- Prompt
When the string "recurrence" is part of a line in the data below, report the whole line.

Top of Material shown

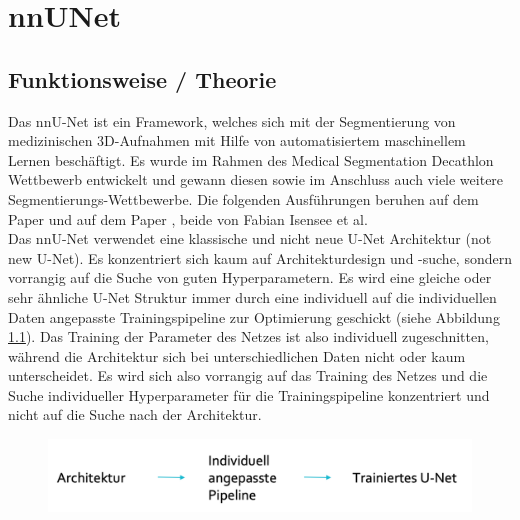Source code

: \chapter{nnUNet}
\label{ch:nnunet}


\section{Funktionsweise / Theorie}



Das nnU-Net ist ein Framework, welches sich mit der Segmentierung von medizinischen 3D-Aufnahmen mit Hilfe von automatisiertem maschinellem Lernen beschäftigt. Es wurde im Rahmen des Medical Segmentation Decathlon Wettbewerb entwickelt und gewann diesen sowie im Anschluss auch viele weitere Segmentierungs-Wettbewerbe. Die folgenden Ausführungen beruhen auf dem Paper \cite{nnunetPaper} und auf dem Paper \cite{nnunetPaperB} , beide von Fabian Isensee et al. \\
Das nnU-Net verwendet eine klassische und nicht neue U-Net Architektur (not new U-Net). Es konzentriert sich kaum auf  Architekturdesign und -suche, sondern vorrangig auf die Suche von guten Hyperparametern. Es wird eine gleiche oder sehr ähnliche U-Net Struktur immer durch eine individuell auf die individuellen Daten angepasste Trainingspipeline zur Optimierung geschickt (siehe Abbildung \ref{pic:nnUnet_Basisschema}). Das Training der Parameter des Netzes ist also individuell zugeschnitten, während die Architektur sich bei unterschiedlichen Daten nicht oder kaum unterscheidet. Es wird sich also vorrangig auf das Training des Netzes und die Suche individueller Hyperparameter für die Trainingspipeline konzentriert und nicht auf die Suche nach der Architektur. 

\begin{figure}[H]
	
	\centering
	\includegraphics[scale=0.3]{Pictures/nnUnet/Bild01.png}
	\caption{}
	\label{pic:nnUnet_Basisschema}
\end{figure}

Bottom of Material shown
Top of Material shown

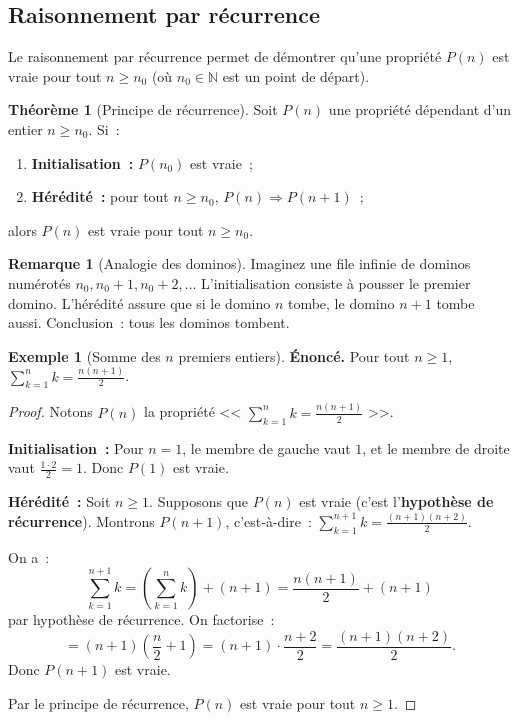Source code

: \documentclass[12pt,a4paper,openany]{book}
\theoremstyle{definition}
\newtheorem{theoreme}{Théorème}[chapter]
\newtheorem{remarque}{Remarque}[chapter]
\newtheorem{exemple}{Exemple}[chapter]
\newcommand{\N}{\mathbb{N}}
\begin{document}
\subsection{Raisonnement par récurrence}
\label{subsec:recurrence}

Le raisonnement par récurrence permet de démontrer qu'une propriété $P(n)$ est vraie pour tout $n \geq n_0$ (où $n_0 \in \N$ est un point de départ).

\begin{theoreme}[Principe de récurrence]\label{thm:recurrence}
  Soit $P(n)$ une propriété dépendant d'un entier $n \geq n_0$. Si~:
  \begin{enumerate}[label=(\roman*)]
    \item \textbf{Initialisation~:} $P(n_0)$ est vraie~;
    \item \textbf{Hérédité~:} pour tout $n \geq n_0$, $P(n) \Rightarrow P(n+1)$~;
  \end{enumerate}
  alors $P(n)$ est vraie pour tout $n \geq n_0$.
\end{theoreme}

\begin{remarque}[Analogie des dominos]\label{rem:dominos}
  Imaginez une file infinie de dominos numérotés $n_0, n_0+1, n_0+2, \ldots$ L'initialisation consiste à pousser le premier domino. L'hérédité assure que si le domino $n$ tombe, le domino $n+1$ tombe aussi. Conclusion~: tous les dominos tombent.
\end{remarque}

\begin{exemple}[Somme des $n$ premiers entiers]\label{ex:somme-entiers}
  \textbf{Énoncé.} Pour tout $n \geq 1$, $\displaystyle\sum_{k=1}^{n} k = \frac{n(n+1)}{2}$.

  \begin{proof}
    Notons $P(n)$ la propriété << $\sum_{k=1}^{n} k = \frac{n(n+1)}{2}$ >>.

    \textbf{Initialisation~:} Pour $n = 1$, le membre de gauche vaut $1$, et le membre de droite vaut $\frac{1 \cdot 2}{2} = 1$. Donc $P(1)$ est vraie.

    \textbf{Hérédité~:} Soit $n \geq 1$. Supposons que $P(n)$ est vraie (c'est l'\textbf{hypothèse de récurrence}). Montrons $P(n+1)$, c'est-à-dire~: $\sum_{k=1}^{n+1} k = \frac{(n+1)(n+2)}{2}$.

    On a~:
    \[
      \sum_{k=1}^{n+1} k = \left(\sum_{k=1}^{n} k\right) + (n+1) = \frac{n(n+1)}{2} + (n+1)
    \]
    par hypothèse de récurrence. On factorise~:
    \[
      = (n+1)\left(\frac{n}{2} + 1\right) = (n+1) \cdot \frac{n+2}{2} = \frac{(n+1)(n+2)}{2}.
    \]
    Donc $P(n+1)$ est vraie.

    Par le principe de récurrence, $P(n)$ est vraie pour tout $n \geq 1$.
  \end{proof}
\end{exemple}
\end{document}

Bottom of Material shown

- Answer
\label{subsec:recurrence}
\begin{theoreme}[Principe de récurrence]\label{thm:recurrence}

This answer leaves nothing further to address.